Rafael Pharmaceuticals' lead compound, devimistat (CPI-613), has received orphan drug designation (ODD) from the European Medicines Agency (EMA) for the treatment of refractory or relapsed Burkitt's lymphoma, a rare and aggressive variant of non-Hodgkin's lymphoma (NHL). This marks the third ODD granted to devimistat by the EMA, adding to previous designations for pancreatic cancer and acute myeloid leukemia.
Burkitt's lymphoma constitutes approximately 2% of all NHL cases in the United Kingdom but accounts for up to 30% of NHL cases in pediatric patients. Current treatment options beyond first-line therapy are limited, highlighting a significant unmet medical need.
Mechanism of Action
Devimistat is designed to target the mitochondrial tricarboxylic acid cycle, a critical metabolic pathway for tumor cell multiplication and survival. By disrupting this cycle, devimistat aims to selectively inhibit cancer cell growth while sparing normal cells.
Clinical Development
Ariela Noy, a medical oncologist at Memorial Sloan Kettering Cancer Center and principal investigator of Rafael's Phase 2 trial in Burkitt's lymphoma, stated, "HIV dramatically increases the risk of Burkitt's lymphoma.
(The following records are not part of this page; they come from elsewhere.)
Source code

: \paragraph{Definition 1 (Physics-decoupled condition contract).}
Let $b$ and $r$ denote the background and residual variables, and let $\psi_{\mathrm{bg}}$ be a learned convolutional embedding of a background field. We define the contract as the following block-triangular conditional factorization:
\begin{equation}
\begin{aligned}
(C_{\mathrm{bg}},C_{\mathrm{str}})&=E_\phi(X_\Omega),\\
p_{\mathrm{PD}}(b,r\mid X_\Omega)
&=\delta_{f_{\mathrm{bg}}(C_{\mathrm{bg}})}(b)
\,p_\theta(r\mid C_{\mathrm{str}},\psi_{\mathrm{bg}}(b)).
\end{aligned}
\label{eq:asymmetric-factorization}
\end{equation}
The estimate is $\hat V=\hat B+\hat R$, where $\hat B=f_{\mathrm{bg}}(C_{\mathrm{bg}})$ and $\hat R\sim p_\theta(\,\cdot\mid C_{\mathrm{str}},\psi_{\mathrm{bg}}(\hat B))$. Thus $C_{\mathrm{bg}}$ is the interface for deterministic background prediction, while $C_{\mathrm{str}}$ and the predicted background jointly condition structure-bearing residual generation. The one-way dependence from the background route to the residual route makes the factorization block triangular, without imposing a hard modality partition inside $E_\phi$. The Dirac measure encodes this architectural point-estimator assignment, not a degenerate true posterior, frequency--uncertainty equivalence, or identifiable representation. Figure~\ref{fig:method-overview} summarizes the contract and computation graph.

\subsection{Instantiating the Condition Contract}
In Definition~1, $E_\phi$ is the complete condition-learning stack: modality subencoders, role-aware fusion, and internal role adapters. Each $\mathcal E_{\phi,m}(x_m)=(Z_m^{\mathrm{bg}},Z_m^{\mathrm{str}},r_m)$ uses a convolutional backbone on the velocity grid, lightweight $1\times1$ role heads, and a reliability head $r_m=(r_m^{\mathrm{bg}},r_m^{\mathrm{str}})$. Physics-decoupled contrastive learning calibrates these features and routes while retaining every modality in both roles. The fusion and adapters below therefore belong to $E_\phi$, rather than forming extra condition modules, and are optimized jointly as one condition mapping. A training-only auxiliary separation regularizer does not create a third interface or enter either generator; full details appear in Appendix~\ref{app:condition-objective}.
Devimistat brings hope to the many patients with relapsed or refractory Burkitt's lymphoma, as well as their loved ones."
The FDA has previously granted devimistat seven ODD indications, including one for Burkitt's lymphoma, underscoring the potential of this compound in addressing unmet needs in rare cancers. Sanjeev Luther, president and CEO of Rafael Pharmaceuticals, emphasized the significance of this milestone, stating, "Relapsed or refractory Burkitt's lymphoma can be a devastating form of cancer that is in need of effective treatment options. Milestones such as this can offer hope for the patients and families who suffer from this rare form of lymphoma with few options to turn to."